━━━━━ RECORDS TO USE
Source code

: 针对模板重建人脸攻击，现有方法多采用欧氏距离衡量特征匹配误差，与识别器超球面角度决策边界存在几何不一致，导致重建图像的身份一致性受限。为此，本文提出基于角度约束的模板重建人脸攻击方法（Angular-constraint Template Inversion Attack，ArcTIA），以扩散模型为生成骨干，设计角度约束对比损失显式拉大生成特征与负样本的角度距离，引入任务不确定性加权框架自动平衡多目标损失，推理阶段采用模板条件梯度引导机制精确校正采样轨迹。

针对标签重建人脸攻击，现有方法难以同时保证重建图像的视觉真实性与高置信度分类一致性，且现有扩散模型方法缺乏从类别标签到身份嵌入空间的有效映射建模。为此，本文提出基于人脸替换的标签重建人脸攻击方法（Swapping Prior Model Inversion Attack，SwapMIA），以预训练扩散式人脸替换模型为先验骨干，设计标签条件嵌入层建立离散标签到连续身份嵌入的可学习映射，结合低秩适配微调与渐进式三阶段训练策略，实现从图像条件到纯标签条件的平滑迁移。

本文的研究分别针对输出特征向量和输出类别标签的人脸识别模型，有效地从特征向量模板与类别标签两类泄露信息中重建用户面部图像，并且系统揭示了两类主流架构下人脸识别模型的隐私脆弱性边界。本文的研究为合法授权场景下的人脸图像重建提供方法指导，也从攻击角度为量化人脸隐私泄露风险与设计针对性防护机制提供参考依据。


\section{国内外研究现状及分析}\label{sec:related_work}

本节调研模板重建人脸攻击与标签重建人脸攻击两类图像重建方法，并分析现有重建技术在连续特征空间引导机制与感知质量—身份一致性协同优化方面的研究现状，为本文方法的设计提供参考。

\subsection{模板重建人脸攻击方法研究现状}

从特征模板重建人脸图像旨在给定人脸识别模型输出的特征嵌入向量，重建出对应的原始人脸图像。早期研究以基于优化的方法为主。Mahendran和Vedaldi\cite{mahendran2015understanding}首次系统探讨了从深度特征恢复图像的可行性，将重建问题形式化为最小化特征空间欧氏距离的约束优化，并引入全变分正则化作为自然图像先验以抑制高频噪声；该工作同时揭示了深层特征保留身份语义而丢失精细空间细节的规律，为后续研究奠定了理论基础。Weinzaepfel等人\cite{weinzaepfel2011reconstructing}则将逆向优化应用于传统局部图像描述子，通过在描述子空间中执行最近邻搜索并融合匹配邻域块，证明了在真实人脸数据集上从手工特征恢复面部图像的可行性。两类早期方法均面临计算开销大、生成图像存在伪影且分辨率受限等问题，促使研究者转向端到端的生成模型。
━━━━━━━━━━
WHAT IS BEING ASKED — Go back to the listing above and please repeat it exactly.

SOLUTION TO THE EXERCISE —
Source code

: 针对模板重建人脸攻击，现有方法多采用欧氏距离衡量特征匹配误差，与识别器超球面角度决策边界存在几何不一致，导致重建图像的身份一致性受限。为此，本文提出基于角度约束的模板重建人脸攻击方法（Angular-constraint Template Inversion Attack，ArcTIA），以扩散模型为生成骨干，设计角度约束对比损失显式拉大生成特征与负样本的角度距离，引入任务不确定性加权框架自动平衡多目标损失，推理阶段采用模板条件梯度引导机制精确校正采样轨迹。

针对标签重建人脸攻击，现有方法难以同时保证重建图像的视觉真实性与高置信度分类一致性，且现有扩散模型方法缺乏从类别标签到身份嵌入空间的有效映射建模。为此，本文提出基于人脸替换的标签重建人脸攻击方法（Swapping Prior Model Inversion Attack，SwapMIA），以预训练扩散式人脸替换模型为先验骨干，设计标签条件嵌入层建立离散标签到连续身份嵌入的可学习映射，结合低秩适配微调与渐进式三阶段训练策略，实现从图像条件到纯标签条件的平滑迁移。

本文的研究分别针对输出特征向量和输出类别标签的人脸识别模型，有效地从特征向量模板与类别标签两类泄露信息中重建用户面部图像，并且系统揭示了两类主流架构下人脸识别模型的隐私脆弱性边界。本文的研究为合法授权场景下的人脸图像重建提供方法指导，也从攻击角度为量化人脸隐私泄露风险与设计针对性防护机制提供参考依据。


\section{国内外研究现状及分析}\label{sec:related_work}

本节调研模板重建人脸攻击与标签重建人脸攻击两类图像重建方法，并分析现有重建技术在连续特征空间引导机制与感知质量—身份一致性协同优化方面的研究现状，为本文方法的设计提供参考。

\subsection{模板重建人脸攻击方法研究现状}

从特征模板重建人脸图像旨在给定人脸识别模型输出的特征嵌入向量，重建出对应的原始人脸图像。早期研究以基于优化的方法为主。Mahendran和Vedaldi\cite{mahendran2015understanding}首次系统探讨了从深度特征恢复图像的可行性，将重建问题形式化为最小化特征空间欧氏距离的约束优化，并引入全变分正则化作为自然图像先验以抑制高频噪声；该工作同时揭示了深层特征保留身份语义而丢失精细空间细节的规律，为后续研究奠定了理论基础。Weinzaepfel等人\cite{weinzaepfel2011reconstructing}则将逆向优化应用于传统局部图像描述子，通过在描述子空间中执行最近邻搜索并融合匹配邻域块，证明了在真实人脸数据集上从手工特征恢复面部图像的可行性。两类早期方法均面临计算开销大、生成图像存在伪影且分辨率受限等问题，促使研究者转向端到端的生成模型。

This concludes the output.